Ta strona została przepisana.

— To się pokaże; ale przypuśćmy, że nic tam w kasie niema.
— I to prawdopodobne — odezwali się z uśmiechem stowarzyszeni.
— To zrobimy inaczej. My, jako ambasadorowie, zapytujemy panów Bochner i Bossange, jakiego bankiera mają w Lizbonie i dajemy im przekaz, zaopatrzony pieczęcią na ten dom bankierski i to na taką sumę, jakiej zażądają.
— Ot, to wyborny plan — rzekł tonem uroczystym don Manoël ja zająłem się samym pomysłem i do szczegółów się nie zniżyłem.
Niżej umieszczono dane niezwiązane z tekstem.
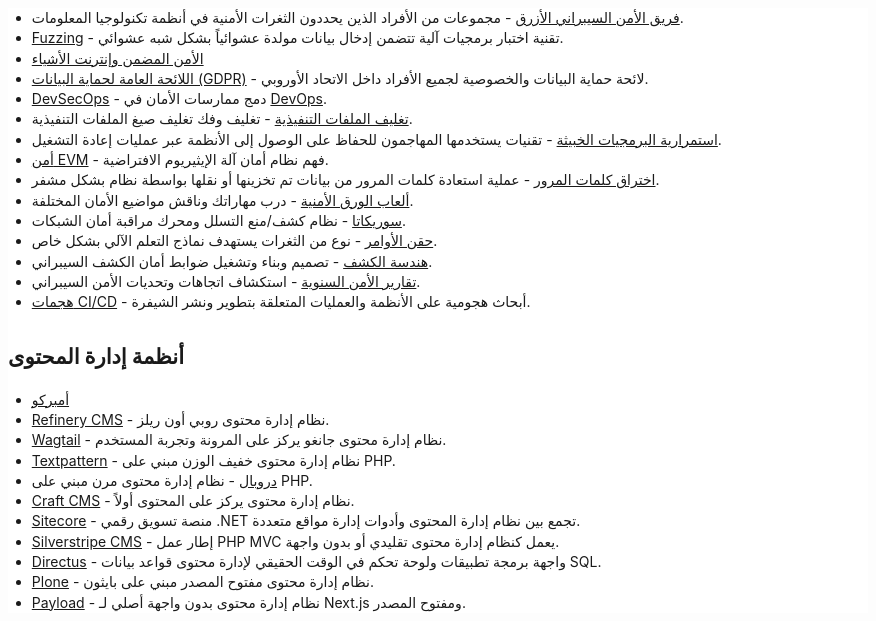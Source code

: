 - [فريق الأمن السيبراني الأزرق](https://github.com/fabacab/awesome-cybersecurity-blueteam#readme) - مجموعات من الأفراد الذين يحددون الثغرات الأمنية في أنظمة تكنولوجيا المعلومات.
- [Fuzzing](https://github.com/cpuu/awesome-fuzzing#readme) - تقنية اختبار برمجيات آلية تتضمن إدخال بيانات مولدة عشوائياً بشكل شبه عشوائي.
- [الأمن المضمن وإنترنت الأشياء](https://github.com/fkie-cad/awesome-embedded-and-iot-security#readme)
- [اللائحة العامة لحماية البيانات (GDPR)](https://github.com/bakke92/awesome-gdpr#readme) - لائحة حماية البيانات والخصوصية لجميع الأفراد داخل الاتحاد الأوروبي.
- [DevSecOps](https://github.com/TaptuIT/awesome-devsecops#readme) - دمج ممارسات الأمان في [DevOps](https://en.wikipedia.org/wiki/DevOps).
- [تغليف الملفات التنفيذية](https://github.com/dhondta/awesome-executable-packing#readme) - تغليف وفك تغليف صيغ الملفات التنفيذية.
- [استمرارية البرمجيات الخبيثة](https://github.com/Karneades/awesome-malware-persistence#readme) - تقنيات يستخدمها المهاجمون للحفاظ على الوصول إلى الأنظمة عبر عمليات إعادة التشغيل.
- [أمن EVM](https://github.com/kareniel/awesome-evm-security#readme) - فهم نظام أمان آلة الإيثيريوم الافتراضية.
- [اختراق كلمات المرور](https://github.com/n0kovo/awesome-password-cracking#readme) - عملية استعادة كلمات المرور من بيانات تم تخزينها أو نقلها بواسطة نظام بشكل مشفر.
- [ألعاب الورق الأمنية](https://github.com/Karneades/awesome-security-card-games#readme) - درب مهاراتك وناقش مواضيع الأمان المختلفة.
- [سوريكاتا](https://github.com/satta/awesome-suricata#readme) - نظام كشف/منع التسلل ومحرك مراقبة أمان الشبكات.
- [حقن الأوامر](https://github.com/FonduAI/awesome-prompt-injection#readme) - نوع من الثغرات يستهدف نماذج التعلم الآلي بشكل خاص.
- [هندسة الكشف](https://github.com/infosecB/awesome-detection-engineering#readme) - تصميم وبناء وتشغيل ضوابط أمان الكشف السيبراني.
- [تقارير الأمن السنوية](https://github.com/jacobdjwilson/awesome-annual-security-reports#readme) - استكشاف اتجاهات وتحديات الأمن السيبراني.
- [هجمات CI/CD](https://github.com/TupleType/awesome-cicd-attacks#readme) - أبحاث هجومية على الأنظمة والعمليات المتعلقة بتطوير ونشر الشيفرة.

## أنظمة إدارة المحتوى

- [أمبركو](https://github.com/umbraco-community/awesome-umbraco#readme)
- [Refinery CMS](https://github.com/refinerycms-contrib/awesome-refinerycms#readme) - نظام إدارة محتوى روبي أون ريلز.
- [Wagtail](https://github.com/springload/awesome-wagtail#readme) - نظام إدارة محتوى جانغو يركز على المرونة وتجربة المستخدم.
- [Textpattern](https://github.com/drmonkeyninja/awesome-textpattern#readme) - نظام إدارة محتوى خفيف الوزن مبني على PHP.
- [دروبال](https://github.com/nirgn975/awesome-drupal#readme) - نظام إدارة محتوى مرن مبني على PHP.
- [Craft CMS](https://github.com/craftcms/awesome#readme) - نظام إدارة محتوى يركز على المحتوى أولاً.
- [Sitecore](https://github.com/MartinMiles/Awesome-Sitecore#readme) - منصة تسويق رقمي .NET تجمع بين نظام إدارة المحتوى وأدوات إدارة مواقع متعددة.
- [Silverstripe CMS](https://github.com/wernerkrauss/awesome-silverstripe-cms#readme) - إطار عمل PHP MVC يعمل كنظام إدارة محتوى تقليدي أو بدون واجهة.
- [Directus](https://github.com/directus-community/awesome-directus#readme) - واجهة برمجة تطبيقات ولوحة تحكم في الوقت الحقيقي لإدارة محتوى قواعد بيانات SQL.
- [Plone](https://github.com/collective/awesome-plone#readme) - نظام إدارة محتوى مفتوح المصدر مبني على بايثون.
- [Payload](https://github.com/DanailMinchev/awesome-payload#readme) - نظام إدارة محتوى بدون واجهة أصلي لـ Next.js ومفتوح المصدر.
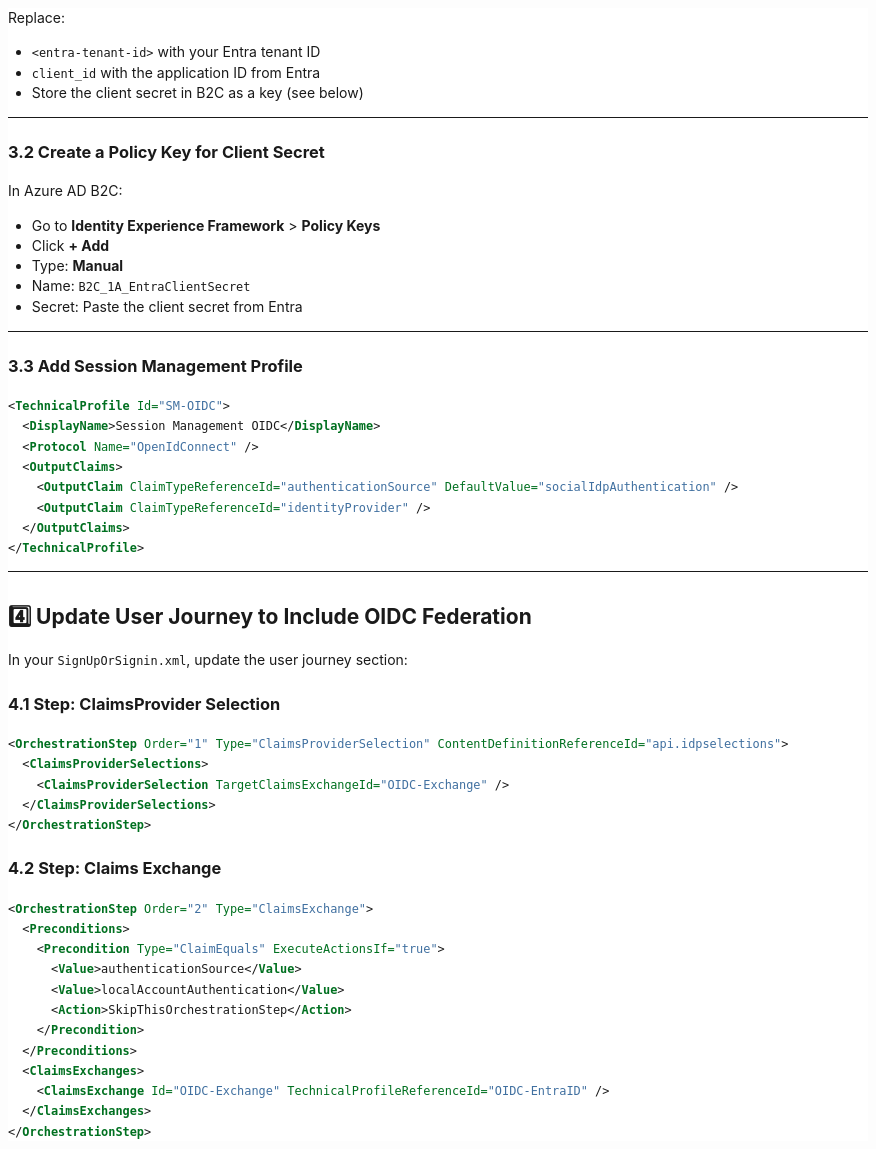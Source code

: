 Replace:
- `<entra-tenant-id>` with your Entra tenant ID
- `client_id` with the application ID from Entra
- Store the client secret in B2C as a key (see below)

---

### 3.2 Create a Policy Key for Client Secret

In Azure AD B2C:

- Go to **Identity Experience Framework** > **Policy Keys**
- Click **+ Add**
- Type: **Manual**
- Name: `B2C_1A_EntraClientSecret`
- Secret: Paste the client secret from Entra

---

### 3.3 Add Session Management Profile

```xml
<TechnicalProfile Id="SM-OIDC">
  <DisplayName>Session Management OIDC</DisplayName>
  <Protocol Name="OpenIdConnect" />
  <OutputClaims>
    <OutputClaim ClaimTypeReferenceId="authenticationSource" DefaultValue="socialIdpAuthentication" />
    <OutputClaim ClaimTypeReferenceId="identityProvider" />
  </OutputClaims>
</TechnicalProfile>
```

---

## 4️⃣ Update User Journey to Include OIDC Federation

In your `SignUpOrSignin.xml`, update the user journey section:

### 4.1 Step: ClaimsProvider Selection

```xml
<OrchestrationStep Order="1" Type="ClaimsProviderSelection" ContentDefinitionReferenceId="api.idpselections">
  <ClaimsProviderSelections>
    <ClaimsProviderSelection TargetClaimsExchangeId="OIDC-Exchange" />
  </ClaimsProviderSelections>
</OrchestrationStep>
```

### 4.2 Step: Claims Exchange

```xml
<OrchestrationStep Order="2" Type="ClaimsExchange">
  <Preconditions>
    <Precondition Type="ClaimEquals" ExecuteActionsIf="true">
      <Value>authenticationSource</Value>
      <Value>localAccountAuthentication</Value>
      <Action>SkipThisOrchestrationStep</Action>
    </Precondition>
  </Preconditions>
  <ClaimsExchanges>
    <ClaimsExchange Id="OIDC-Exchange" TechnicalProfileReferenceId="OIDC-EntraID" />
  </ClaimsExchanges>
</OrchestrationStep>
```
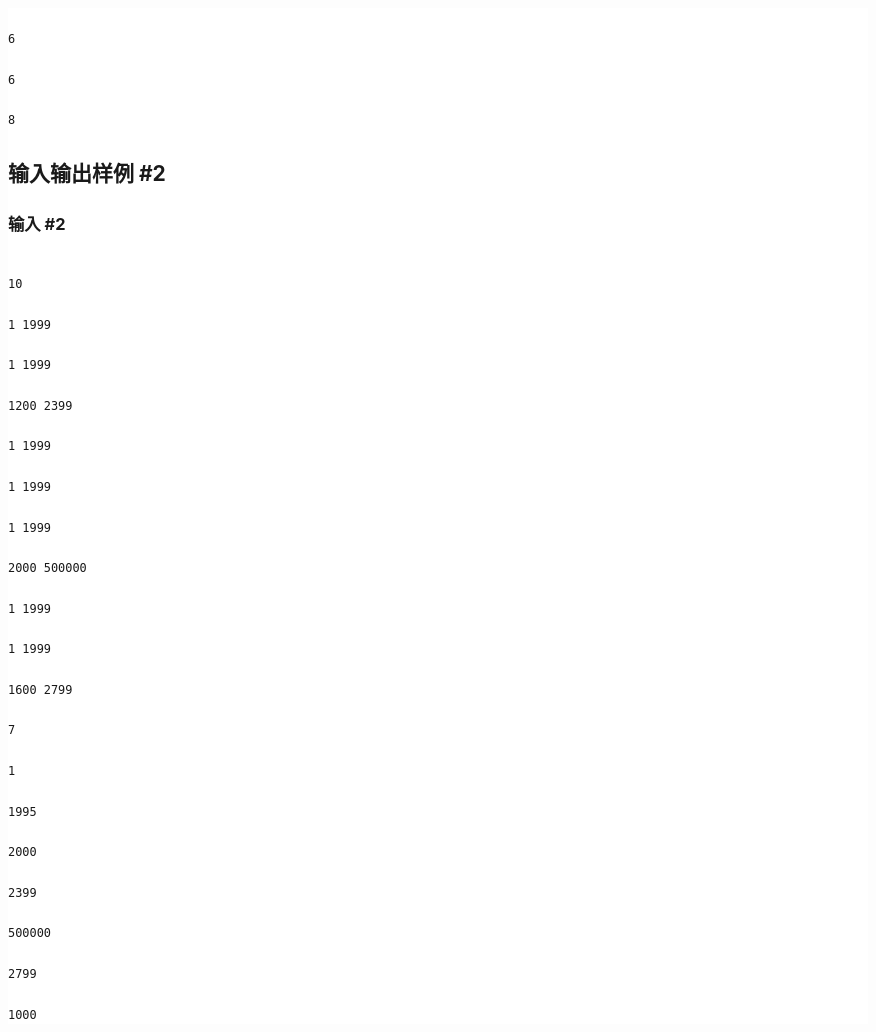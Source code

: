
 ```

6

6

8

```



## 输入输出样例 #2



### 输入 #2



```

10

1 1999

1 1999

1200 2399

1 1999

1 1999

1 1999

2000 500000

1 1999

1 1999

1600 2799

7

1

1995

2000

2399

500000

2799

1000

```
— A on je obmyślił wyśmienicie — zauważył bankier faraonowy, aż się oblizując.
— Teraz — przystąpmy do rozdania ról — wniósł Beausire. — Don Manoël będzie ambasadorem.
— A pan de Beausire moim sekretarzem tłumaczem dodał Manoël.
— Ależ ja bardzo źle mówię po portugalsku rzekł Beausire.
— E! o tyle dobrze, aby cię za paryżanina nie wzięto.
— To prawda, lecz...
— A zresztą — dodał don Manoël, zatrzymując przeciągłe spojrzenie na Beausirze — najpożyteczniejszym działaczom dostanie się największe wynagrodzenie.
— Tak, tak — potwierdzili stowarzyszeni.
— Więc rzecz skończona, jestem sekretarzem-tłumaczem.
— To mówmy już o wszystkim — przerwał bankier jakże podzielone będą zyski?
— Bardzo zwyczajnie — odrzekł don Manoël jest nas dwunastu.
— Tak, dwunastu — rzekli obecni.
— A więc każdy dostanie dwunastą część — dodał don Manoël.
— Wszystko więc załatwione — rzekł Beausire — ze szczegółami do jutra, bo już późno.
Myślał o Oliwji, pozostałej na balu z błękitnem dominem, ku któremi pomimo łatwości, z jaką sypał zlotem, kochanek Nicoliny nie czuł się usposobionym do ślepego zaufania.